24 Features to Boost Your Data Movement in 2024: Part 2

Rachel Horder
Building Data Pipelines
December 24, 2023

To welcome in the New Year, we’re reflecting on some of the features we’ve built into Upsolver over the past six months that will make ingesting your data an even better experience next year – our top 24 for 2024!

We’ve reached the end of our Upsolver Feature Advent Calendar that we’ve been running on LinkedIn, so let’s look back over features 13-24. Missed features 1-12? Check them out here.

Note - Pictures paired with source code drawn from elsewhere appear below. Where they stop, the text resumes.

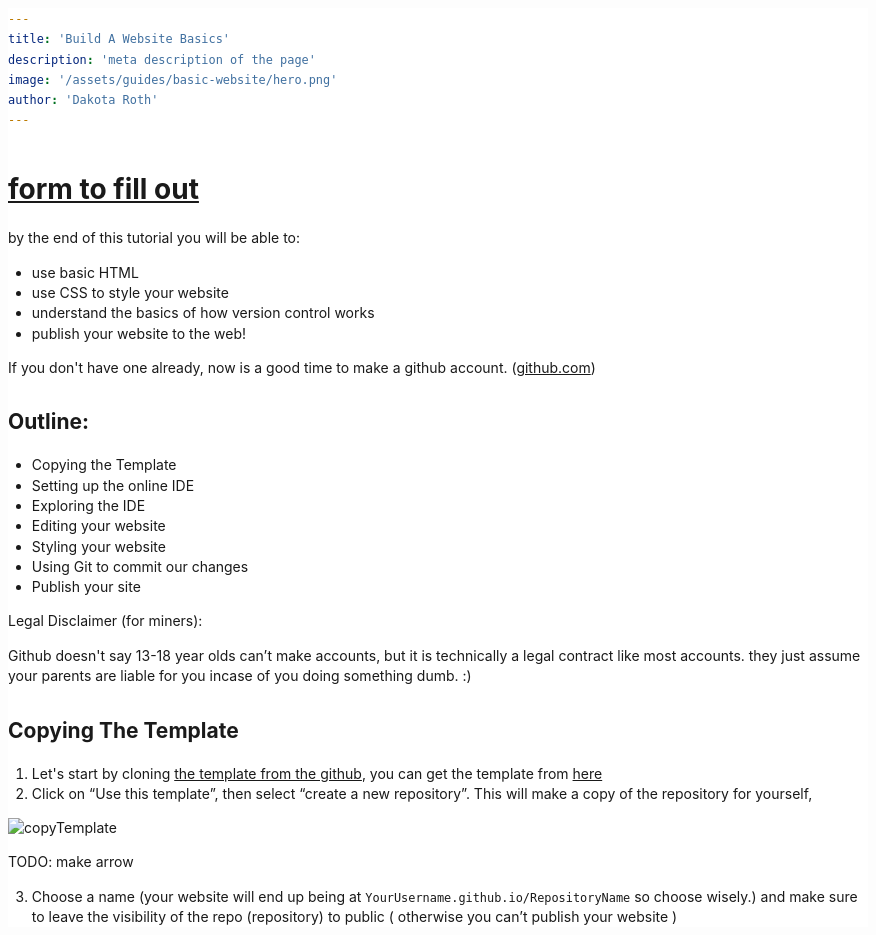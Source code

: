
 ```yaml
---
title: 'Build A Website Basics'
description: 'meta description of the page'
image: '/assets/guides/basic-website/hero.png'
author: 'Dakota Roth'
---
```

# [form to fill out](https://forms.hackclub.com/t/wqQMhgXydLus)

by the end of  this tutorial you will be able to:

- use basic HTML
- use CSS to style your website
- understand the basics of how version control works
- publish your website to the web!

If you don't have one already, now is a good time to make a github account. ([github.com](github.com))  

## Outline:

- Copying the Template
- Setting up the online IDE
- Exploring the IDE
- Editing your website
- Styling your website
- Using Git to commit our changes
- Publish your site

Legal Disclaimer (for miners):

Github doesn't say 13-18 year olds can’t make accounts, but it is technically a legal contract like most accounts. they just assume your parents are liable for you incase of you doing something dumb. :) 

## Copying The Template

1. Let's start by cloning [the template from the github](https://github.com/cghs-hackclub/html), you can get the template from [here](https://github.com/cghs-hackclub/html)
2. Click on “Use this template”, then select “create a new repository”. This will make a copy of the repository for yourself,

![copyTemplate](/assets/guides/basic-website/copyTemplate.png "image_tooltip")

TODO: make arrow

3. Choose a name (your website will end up being at `YourUsername.github.io/RepositoryName` so choose wisely.) and make sure to leave the visibility of the repo (repository) to public ( otherwise you can’t publish your website )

13. Transform Your In-Flight Data
14. System Insight Tables
15. Easily Pause & Resume Jobs
16. Ultra Performance for Materialized Views
17. Replication Group Jobs
18. Support for Confluent Kafka
19. Exclude Columns from Your Target
20. Faster PostgreSQL Snapshots
21. Easy Monitoring with System Tables
22. Sneaky Peek: Iceberg Support is Coming
23. New and Improved Experience
24. Replicate CDC Data to Snowflake

13 – Transform Your In-Flight Data

You can amend your in-flight data using column transformations. Transformations can be applied to the data within its column, or you can create a new column.

This is ideal if you want to mask personally identifiable information (PII) landing in your staging tables or data warehouse.

// INGEST ORDERS TO SNOWFLAKE AND MASK CUSTOMER EMAIL ADDRESS
CREATE SYNC JOB ingest_kinesis_to_snowflake
   COMMENT = 'Ingest Kinesis orders to Snowflake'
   START_FROM = BEGINNING
   CONTENT_TYPE = JSON
   EXCLUDE_COLUMNS = ('customer.email')
   COLUMN_TRANSFORMATIONS = (hashed_email = MD5(customer.email), ordertype = UPPER(ordertype))
   COMMIT_INTERVAL = 5 MINUTES
AS COPY FROM KINESIS my_kinesis_connection
   STREAM = 'orders'
INTO SNOWFLAKE my_snowflake_connection.demo.orders_transformed;

Learn how to use columns transformations in your jobs.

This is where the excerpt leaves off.